REVIEW: Half Moon Hill by Toni Blake

Dear Ms. Blake:

I thought I was destined to escape the quaint town of Destiny, Ohio, the setting for for your contemporary romance series. I disliked the last three entries which had lost the flair of the first two, One Reckless Summer and Sugar Creek. I hadn’t planned to read the most recent Destiny novel, Half Moon Hill, but a glowing review at another site made me change my mind. I’m not sorry I did. Half Moon Hill isn’t as strong as the Destiny novels I like, but nor is it as bland and annoying as the three that precede it.

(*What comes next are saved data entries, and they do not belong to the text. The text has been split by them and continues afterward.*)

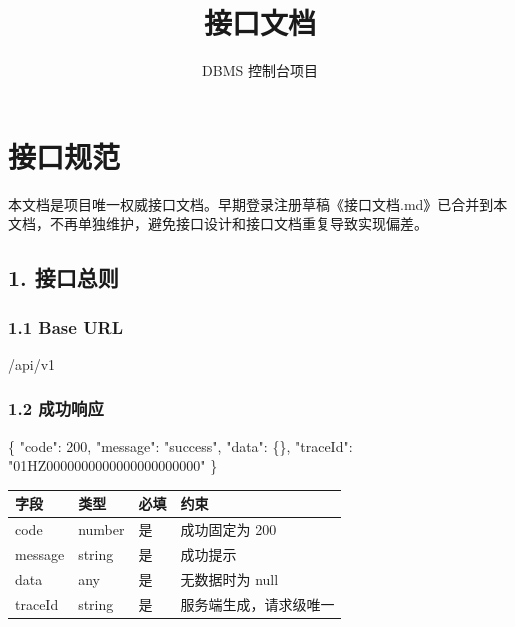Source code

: \documentclass[
  a4paper,
  UTF8]{ctexart}
\title{接口文档}
\author{DBMS 控制台项目}
\date{}
\newenvironment{Shaded}{}{}
\newcommand{\DataTypeTok}[1]{\textcolor[rgb]{0.56,0.13,0.00}{#1}}
\newcommand{\DecValTok}[1]{\textcolor[rgb]{0.25,0.63,0.44}{#1}}
\newcommand{\FunctionTok}[1]{\textcolor[rgb]{0.02,0.16,0.49}{#1}}
\newcommand{\NormalTok}[1]{#1}
\newcommand{\StringTok}[1]{\textcolor[rgb]{0.25,0.44,0.63}{#1}}
\begin{document}
\maketitle

\renewcommand*\contentsname{目录}
{
\hypersetup{linkcolor=}
\setcounter{tocdepth}{3}
\tableofcontents
}
\hypertarget{ux63a5ux53e3ux89c4ux8303}{%
\section{接口规范}\label{ux63a5ux53e3ux89c4ux8303}}

本文档是项目唯一权威接口文档。早期登录注册草稿《接口文档.md》已合并到本文档，不再单独维护，避免接口设计和接口文档重复导致实现偏差。

\hypertarget{ux63a5ux53e3ux603bux5219}{%
\subsection{1. 接口总则}\label{ux63a5ux53e3ux603bux5219}}

\hypertarget{base-url}{%
\subsubsection{1.1 Base URL}\label{base-url}}

\begin{Shaded}
\begin{Highlighting}[]
\NormalTok{/api/v1}
\end{Highlighting}
\end{Shaded}

\hypertarget{ux6210ux529fux54cdux5e94}{%
\subsubsection{1.2 成功响应}\label{ux6210ux529fux54cdux5e94}}

\begin{Shaded}
\begin{Highlighting}[]
\FunctionTok{\{}
  \DataTypeTok{"code"}\FunctionTok{:} \DecValTok{200}\FunctionTok{,}
  \DataTypeTok{"message"}\FunctionTok{:} \StringTok{"success"}\FunctionTok{,}
  \DataTypeTok{"data"}\FunctionTok{:} \FunctionTok{\{\},}
  \DataTypeTok{"traceId"}\FunctionTok{:} \StringTok{"01HZ0000000000000000000000"}
\FunctionTok{\}}
\end{Highlighting}
\end{Shaded}

\begin{longtable}[]{@{}llll@{}}
\toprule
字段 & 类型 & 必填 & 约束 \\
\midrule
\endhead
code & number & 是 & 成功固定为 200 \\
message & string & 是 & 成功提示 \\
data & any & 是 & 无数据时为 null \\
traceId & string & 是 & 服务端生成，请求级唯一 \\
\bottomrule
\end{longtable}
\end{document}
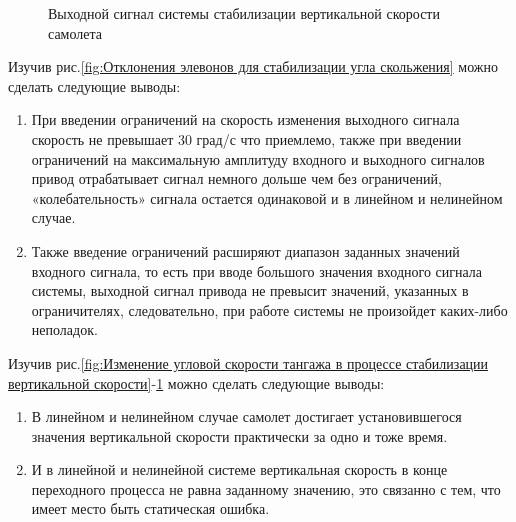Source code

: \begin{figure}[H]
    \caption{Выходной сигнал системы стабилизации вертикальной скорости самолета}
    \label{fig:Входной сигнал системы стабилизации вертикальной скорости}
\end{figure}



\begin{center}
\end{center}

Изучив рис.\ref{fig:Отклонения элевонов для стабилизации угла скольжения} можно сделать следующие выводы:
\begin{enumerate}
    \item При введении ограничений на скорость изменения выходного сигнала скорость не превышает 30 град/с что приемлемо, также при введении ограничений на максимальную амплитуду входного и выходного сигналов привод отрабатывает сигнал немного дольше чем без ограничений, «колебательность» сигнала остается одинаковой и в линейном и нелинейном случае.
    \item Также введение ограничений расширяют диапазон заданных значений входного сигнала, то есть при вводе большого значения входного сигнала системы, выходной сигнал привода не превысит значений, указанных в ограничителях, следовательно, при работе системы не произойдет каких-либо неполадок. 
\end{enumerate}
Изучив рис.\ref{fig:Изменение угловой скорости тангажа в процессе стабилизации вертикальной скорости}-\ref{fig:Входной сигнал системы стабилизации вертикальной скорости} можно сделать следующие выводы:

\begin{enumerate}
    \item В линейном и нелинейном случае самолет достигает установившегося значения вертикальной скорости практически за одно и тоже время. 
    \item И в линейной и нелинейной системе вертикальная скорость в конце переходного процесса не равна заданному значению, это связанно с тем, что имеет место быть статическая ошибка. 
\end{enumerate}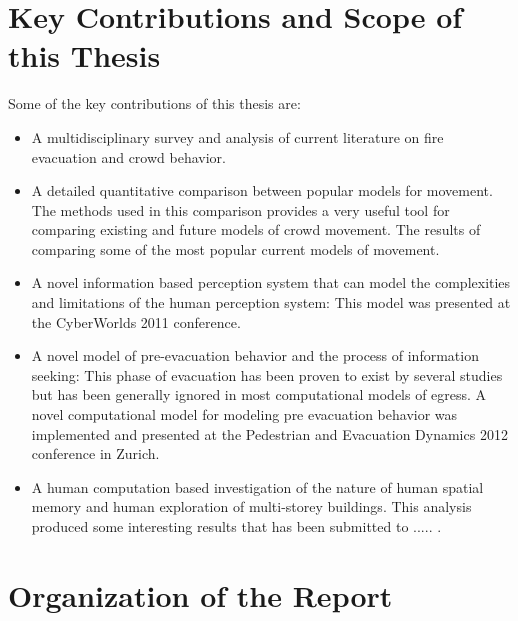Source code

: 
\section{Key Contributions and Scope of this Thesis}
\label{Intro:Contributions}

Some of the key contributions of this thesis are:
\begin{itemize}
	\item A multidisciplinary survey and analysis of current literature on fire evacuation and crowd behavior.

	\item A detailed quantitative comparison between popular models for movement. The methods used in this comparison provides a very useful tool for comparing existing and future models of crowd movement. The results of comparing some of the most popular current models of movement.

	\item A novel information based perception system that can model the complexities and limitations of the human perception system: This model was presented at the CyberWorlds 2011 conference.

	\item A novel model of pre-evacuation behavior and the process of information seeking: This phase of evacuation has been proven to exist by several studies but has been generally ignored in most computational models of egress. A novel computational model for modeling pre evacuation behavior was implemented and presented at the Pedestrian and Evacuation Dynamics 2012 conference in Zurich.

	\item A human computation based investigation of the nature of human spatial memory and human exploration of multi-storey buildings. This analysis produced some interesting results that has been submitted to  .....  . 

	

\end{itemize}


\section{Organization of the Report}
\label{Intro:Organisation}

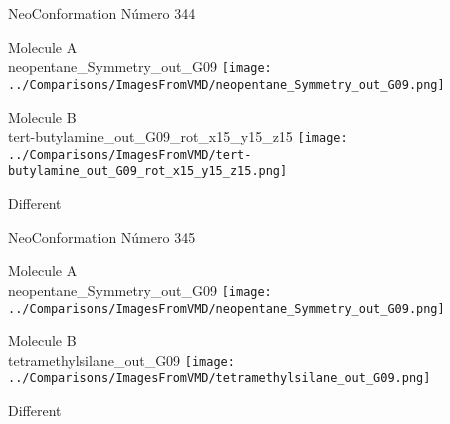  \newpage

\vtab[-3cm]
\begin{center}
{\large NeoConformation \tab Número 344}
\end{center}
\begin{multicols}{2}
\begin{center}
Molecule A \\ 
neopentane\_Symmetry\_out\_G09
\texttt{[image: ../Comparisons/ImagesFromVMD/neopentane\_Symmetry\_out\_G09.png]}
\\
\vtab

\columnbreak
Molecule B \\ 
tert-butylamine\_out\_G09\_rot\_x15\_y15\_z15
\texttt{[image: ../Comparisons/ImagesFromVMD/tert-butylamine\_out\_G09\_rot\_x15\_y15\_z15.png]}
\\
\vtab


\end{center}
\end{multicols}
\begin{center}
\textcolor{NavyBlue}{\Large Different}
\end{center}

 \newpage

\vtab[-3cm]
\begin{center}
{\large NeoConformation \tab Número 345}
\end{center}
\begin{multicols}{2}
\begin{center}
Molecule A \\ 
neopentane\_Symmetry\_out\_G09
\texttt{[image: ../Comparisons/ImagesFromVMD/neopentane\_Symmetry\_out\_G09.png]}
\\
\vtab

\columnbreak
Molecule B \\ 
tetramethylsilane\_out\_G09
\texttt{[image: ../Comparisons/ImagesFromVMD/tetramethylsilane\_out\_G09.png]}
\\
\vtab


\end{center}
\end{multicols}
\begin{center}
\textcolor{NavyBlue}{\Large Different}
\end{center}

 \newpage

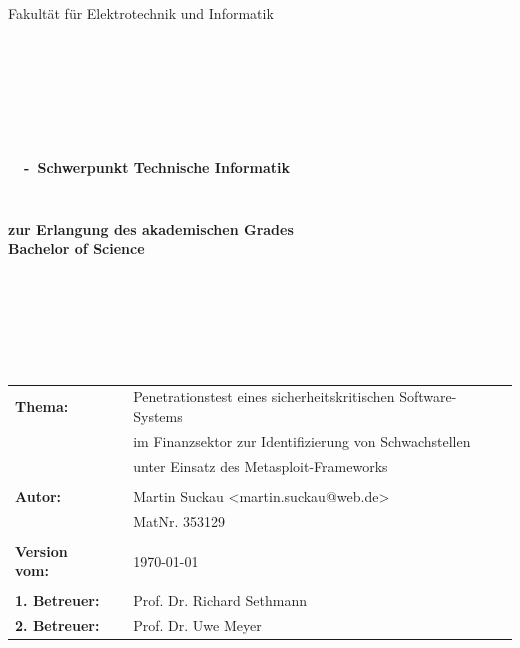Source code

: \begin{center}
\Large{Fakultät für Elektrotechnik und Informatik}
\end{center}
\begin{verbatim}




\end{verbatim}
\begin{center}
\doublespacing
\textbf{\LARGE{\titleDocument}}\\
\singlespacing
\begin{verbatim}

\end{verbatim}
\textbf{{~\subjectDocument~-~Schwerpunkt Technische Informatik}}
\end{center}
\begin{verbatim}

\end{verbatim}
\begin{center}

\end{center}
\begin{verbatim}

\end{verbatim}
\begin{center}
\textbf{zur Erlangung des akademischen Grades \\ Bachelor of Science}
\end{center}
\begin{verbatim}






\end{verbatim}
\begin{flushleft}
\begin{tabular}{llll}
\textbf{Thema:} & & Penetrationstest eines sicherheitskritischen Software-Systems  & \\
& & im Finanzsektor zur Identifizierung von Schwachstellen & \\
&& unter Einsatz des Metasploit-Frameworks & \\
& & \\
\textbf{Autor:} & & Martin Suckau <martin.suckau@web.de> & \\
& & MatNr. 353129 & \\
& & \\
\textbf{Version vom:} & & \today &\\
& & \\
\textbf{1. Betreuer:} & & Prof. Dr. Richard Sethmann &\\
\textbf{2. Betreuer:} & & Prof. Dr. Uwe Meyer &\\
\end{tabular}
\end{flushleft}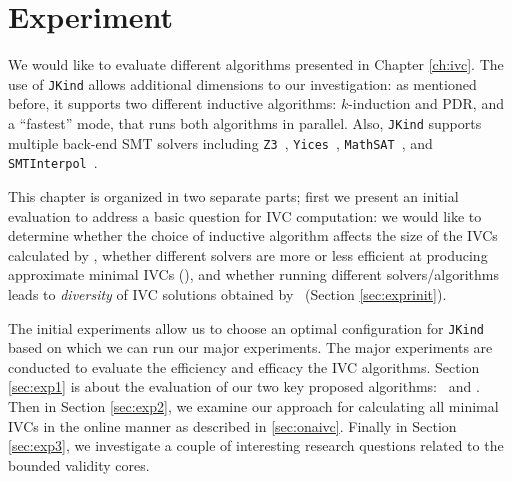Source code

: \chapter{Experiment}
\label{ch:experiment}

\newcommand{\takeaway}[1]{
\vspace{12pt}
\noindent\fbox{\parbox{\textwidth}{#1}}
\vspace{6pt}
}
We would like to evaluate different algorithms presented in Chapter \ref{ch:ivc}. 
 The use of \texttt{JKind} allows additional dimensions to our investigation: as mentioned before, it supports two different inductive algorithms: $k$-induction and PDR, and a ``fastest'' mode, that runs both algorithms in parallel.  Also, \texttt{JKind} supports multiple back-end SMT solvers including \texttt{Z3}~\cite{DeMoura08:z3}, \texttt{Yices}~\cite{Dutertre06:yices}, \texttt{MathSAT}~\cite{Cimatti2013:MathSAT}, and \texttt{SMTInterpol}~\cite{Christ2012:SMTInterpol}.
 
 This chapter is organized in two separate parts; first we present an initial evaluation to address a basic question for IVC computation: we would like to determine whether the choice of inductive algorithm affects the size of the IVCs calculated by \ucalg , whether different solvers are more or less efficient at producing approximate minimal IVCs (\ucalg), and whether running different solvers/algorithms leads to {\em diversity} of IVC solutions obtained by \ucalg\ (Section \ref{sec:exprinit}).

The initial experiments allow us to choose an optimal configuration for \texttt{JKind} based on which we can run our major experiments. The major experiments are conducted to evaluate the efficiency and efficacy the IVC algorithms. Section \ref{sec:exp1} is about the evaluation of our two key proposed algorithms: \ucalg\ and \aivcalg . Then in Section \ref{sec:exp2}, we examine our approach for calculating all minimal IVCs in the online manner as described in \ref{sec:onaivc}. Finally in Section \ref{sec:exp3}, we investigate a couple of interesting research questions related to the bounded validity cores.

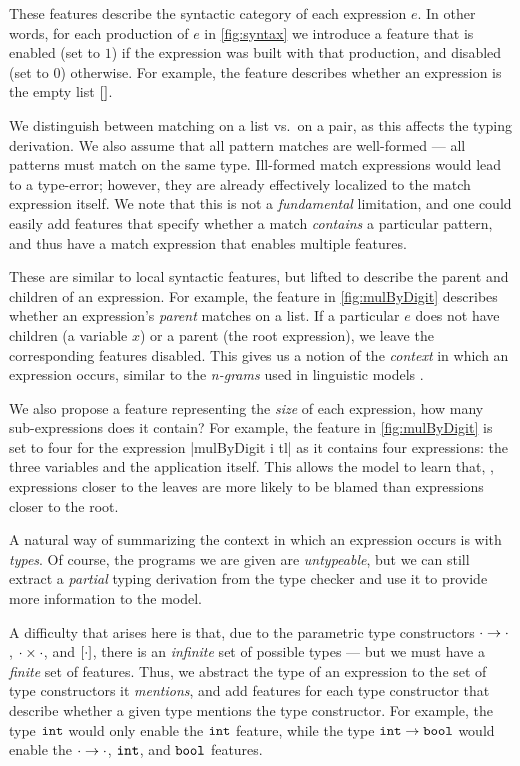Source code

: These features describe the syntactic category of each expression $e$. In other
words, for each production of $e$ in \autoref{fig:syntax} we introduce a feature
that is enabled (set to $1$) if the expression was built with that production,
and disabled (set to $0$) otherwise. For example, the \IsNil feature describes
whether an expression is the empty list $\mathtt{[]}$.

We distinguish between matching on a list vs.\ on a pair, as this affects the
typing derivation. We also assume that all pattern matches are well-formed ---
\ie all patterns must match on the same type. Ill-formed match expressions would
lead to a type-error; however, they are already effectively localized to the
match expression itself. We note that this is not a \emph{fundamental}
limitation, and one could easily add features that specify whether a match
\emph{contains} a particular pattern, and thus have a match expression that
enables multiple features.

These are similar to local syntactic features, but lifted to describe the parent
and children of an expression. For example, the \IsCaseListP feature in
\autoref{fig:mulByDigit} describes whether an expression's \emph{parent} matches on
a list. If a particular $e$ does not have children (\eg a variable $x$) or a
parent (\ie the root expression), we leave the corresponding features disabled.
This gives us a notion of the \emph{context} in which an expression occurs,
similar to the \emph{n-grams} used in linguistic models
\citep{Hindle2012-hf,Gabel2010-el}.

We also propose a feature representing the \emph{size} of each expression, \ie
how many sub-expressions does it contain? For example, the \ExprSize feature in
\autoref{fig:mulByDigit} is set to four for the expression |mulByDigit i tl| as it
contains four expressions: the three variables and the application itself. This
allows the model to learn that, \eg, expressions closer to the leaves are more
likely to be blamed than expressions closer to the root.

A natural way of summarizing the context in which an expression occurs is with
\emph{types}. Of course, the programs we are given are \emph{untypeable}, but we
can still extract a \emph{partial} typing derivation from the type checker and
use it to provide more information to the model.

A difficulty that arises here is that, due to the parametric type constructors
$\cdot \to \cdot$, $\cdot \times \cdot$, and $[\cdot]$, there is an
\emph{infinite} set of possible types --- but we must have a \emph{finite} set
of features. Thus, we abstract the type of an expression to the set of type
constructors it \emph{mentions}, and add features for each type constructor that
describe whether a given type mentions the type constructor. For example, the
type $\mathtt{int}$ would only enable the $\mathtt{int}$ feature, while the type
$\mathtt{int} \to \mathtt{bool}$ would enable the $\cdot \to \cdot$, $\mathtt{int}$, and
$\mathtt{bool}$ features.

Half Moon Hill by Toni BlakeOne reason I like Half Moon Hill is that there’s not a lot of Destiny in it. The majority of the story takes place outside of town, in an old mansion Anna Romo is fixing up with the hope of turning it into Destiny’s first bed and breakfast. I’ll acknowledge that, with the exception of Anne Calhoun’s Walker Hill (the town in which her latest two books are set, the first of which, Unforgiven, I’ll review later this month), I’ve had it with fictional tiny towns. Destiny, with its (sadly) unbelievably successful small town bookstore (Under the Covers), easily adopted felines, and wishfully accommodating populace makes me long for unpleasant hipsters in Brooklyn. I was thrilled that in Half Moon Hill Anna and her love interest, Duke Dawson, are living fairly Destiny-free.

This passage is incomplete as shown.